* Excerpted records:
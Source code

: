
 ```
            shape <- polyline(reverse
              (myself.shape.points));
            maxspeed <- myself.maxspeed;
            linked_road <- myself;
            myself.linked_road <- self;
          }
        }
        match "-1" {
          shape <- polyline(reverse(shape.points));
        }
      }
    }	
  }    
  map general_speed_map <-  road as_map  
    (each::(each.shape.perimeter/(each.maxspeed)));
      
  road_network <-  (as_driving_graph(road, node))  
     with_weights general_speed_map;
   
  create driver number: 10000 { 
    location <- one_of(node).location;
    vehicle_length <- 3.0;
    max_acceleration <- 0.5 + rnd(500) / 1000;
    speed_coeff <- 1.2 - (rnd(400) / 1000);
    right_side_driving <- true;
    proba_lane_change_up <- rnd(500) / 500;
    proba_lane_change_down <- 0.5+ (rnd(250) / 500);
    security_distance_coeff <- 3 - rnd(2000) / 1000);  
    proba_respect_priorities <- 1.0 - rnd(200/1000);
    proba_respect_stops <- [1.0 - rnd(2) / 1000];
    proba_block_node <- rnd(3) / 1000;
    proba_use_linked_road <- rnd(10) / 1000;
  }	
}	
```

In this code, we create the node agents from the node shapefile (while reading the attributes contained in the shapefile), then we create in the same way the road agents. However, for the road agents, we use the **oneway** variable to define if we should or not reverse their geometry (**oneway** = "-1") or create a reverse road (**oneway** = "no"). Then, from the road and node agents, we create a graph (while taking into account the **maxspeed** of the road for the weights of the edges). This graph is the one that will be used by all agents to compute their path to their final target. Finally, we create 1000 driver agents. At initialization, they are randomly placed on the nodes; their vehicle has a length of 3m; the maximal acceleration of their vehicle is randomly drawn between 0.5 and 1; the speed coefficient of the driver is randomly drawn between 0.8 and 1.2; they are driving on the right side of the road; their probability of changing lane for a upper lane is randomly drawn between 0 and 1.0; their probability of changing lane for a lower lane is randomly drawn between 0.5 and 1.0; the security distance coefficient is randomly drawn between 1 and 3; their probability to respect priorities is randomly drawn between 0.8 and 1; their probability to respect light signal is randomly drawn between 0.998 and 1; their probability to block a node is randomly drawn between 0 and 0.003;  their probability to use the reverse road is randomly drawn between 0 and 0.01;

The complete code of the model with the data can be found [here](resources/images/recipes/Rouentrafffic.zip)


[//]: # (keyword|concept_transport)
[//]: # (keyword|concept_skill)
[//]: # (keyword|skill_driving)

* About this exercise: All of the records should be repeated precisely as written.

* Answer for this exercise:
Source code

:
 ```
            shape <- polyline(reverse
              (myself.shape.points));
            maxspeed <- myself.maxspeed;
            linked_road <- myself;
            myself.linked_road <- self;
          }
        }
        match "-1" {
          shape <- polyline(reverse(shape.points));
        }
      }
    }	
  }    
  map general_speed_map <-  road as_map  
    (each::(each.shape.perimeter/(each.maxspeed)));
      
  road_network <-  (as_driving_graph(road, node))  
     with_weights general_speed_map;
   
  create driver number: 10000 { 
    location <- one_of(node).location;
    vehicle_length <- 3.0;
    max_acceleration <- 0.5 + rnd(500) / 1000;
    speed_coeff <- 1.2 - (rnd(400) / 1000);
    right_side_driving <- true;
    proba_lane_change_up <- rnd(500) / 500;
    proba_lane_change_down <- 0.5+ (rnd(250) / 500);
    security_distance_coeff <- 3 - rnd(2000) / 1000);  
    proba_respect_priorities <- 1.0 - rnd(200/1000);
    proba_respect_stops <- [1.0 - rnd(2) / 1000];
    proba_block_node <- rnd(3) / 1000;
    proba_use_linked_road <- rnd(10) / 1000;
  }	
}	
```

In this code, we create the node agents from the node shapefile (while reading the attributes contained in the shapefile), then we create in the same way the road agents. However, for the road agents, we use the **oneway** variable to define if we should or not reverse their geometry (**oneway** = "-1") or create a reverse road (**oneway** = "no"). Then, from the road and node agents, we create a graph (while taking into account the **maxspeed** of the road for the weights of the edges). This graph is the one that will be used by all agents to compute their path to their final target. Finally, we create 1000 driver agents. At initialization, they are randomly placed on the nodes; their vehicle has a length of 3m; the maximal acceleration of their vehicle is randomly drawn between 0.5 and 1; the speed coefficient of the driver is randomly drawn between 0.8 and 1.2; they are driving on the right side of the road; their probability of changing lane for a upper lane is randomly drawn between 0 and 1.0; their probability of changing lane for a lower lane is randomly drawn between 0.5 and 1.0; the security distance coefficient is randomly drawn between 1 and 3; their probability to respect priorities is randomly drawn between 0.8 and 1; their probability to respect light signal is randomly drawn between 0.998 and 1; their probability to block a node is randomly drawn between 0 and 0.003;  their probability to use the reverse road is randomly drawn between 0 and 0.01;

The complete code of the model with the data can be found [here](resources/images/recipes/Rouentrafffic.zip)


[//]: # (keyword|concept_transport)
[//]: # (keyword|concept_skill)
[//]: # (keyword|skill_driving)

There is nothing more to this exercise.